Yeah, sucks to be me, eh? (Since when did I become Canadian? What’s up with the “eh?”, eh?)

The classified ads have become a nightmare… I slog through the 47 (I counted) ads that I am qualified for but cannot get to, the 23 jobs that I know I could do but they’re convinced you need a degree to do, to the 12 jobs that I am qualified (or overqualified) to do that each require an hour long application (which is why Ms. Cleo is up at 2:30 in the frakkin’ morning) and they want to know if the carpet matches the drapes, have you ever had an anal probe (by aliens or otherwise), and can you suck the chrome off a Harley with or without a flexy straw…? To which I reply, ummm, I installed linoleum, not that I recall since I fondled the Men in Black and you better believe it! The exciting find tonight is that the Federal Reserve is looking for people so there is a faint hope that I could find myself ass deep in shredded monies but it’s a government job so I could go there and get moved to an “office” in the basement where I could grow old(er) and (more) bitter. It’d be an ideal setup, really.

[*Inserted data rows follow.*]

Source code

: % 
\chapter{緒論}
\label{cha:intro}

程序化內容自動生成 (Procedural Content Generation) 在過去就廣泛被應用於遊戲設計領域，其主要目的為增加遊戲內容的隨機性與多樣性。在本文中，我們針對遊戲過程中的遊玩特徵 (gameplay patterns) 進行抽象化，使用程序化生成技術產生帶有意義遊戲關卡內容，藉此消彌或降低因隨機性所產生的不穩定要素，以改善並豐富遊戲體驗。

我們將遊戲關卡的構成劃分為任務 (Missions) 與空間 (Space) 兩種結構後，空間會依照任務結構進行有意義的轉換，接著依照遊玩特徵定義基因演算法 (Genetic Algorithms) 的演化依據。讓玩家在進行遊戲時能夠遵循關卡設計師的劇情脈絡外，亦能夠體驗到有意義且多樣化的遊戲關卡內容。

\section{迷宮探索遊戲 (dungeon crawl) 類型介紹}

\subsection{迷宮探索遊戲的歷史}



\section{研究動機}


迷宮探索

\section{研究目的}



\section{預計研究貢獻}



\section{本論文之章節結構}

But, the clock is ticking and it’s looking pretty grim because Ms. Cleo is (in all seriousness) going to end up eating Pizza Rolls for Xmas dinner because she had no money to go shopping (and no way to get to the grocery store) and I’ll be washing clothes in the tub again this week because I can’t afford to do laundry and the bill collectors are gonna start sending Guido around pretty quick here and it’s hard to give a decent hummer when you have broken kneecaps (but I suppose it IS conducive to some epic teabagging…)

If any of you have Santa’s ear, tell the jolly ol’ elf that Ms. Cleo needs a hookup with a ride. Hell, I’d rent one of those flyin’ reindeer for the off season if it’s cool with ol Santa!

Happy Holidays to you and yours!

Playin’ the Game

Today was an interesting day.

Recruiter #1 calls. Has a $tiny monies an hour job (she sent me the job description… the scope of the work they want done is a $tiny monies + 5-$tiny monies + 7 an hour job, minimum). I tell her I’m not really interested. I hang up. I panic. Because $tiny monies an hour is $tinymonies an hour more than I’m making. But it’s a contract. 6 months. 45 minute drive away. But, $tiny monies an hour is $tiny monies an hour more than I’m making. I call back. I talk her up to $tiny monies +2 an hour (grudgingly, but it’s still a pretty substantial pay cut and I haven’t worked for so little since 2002). I’m willing to bet the employer is going to tell her I’m not worth it.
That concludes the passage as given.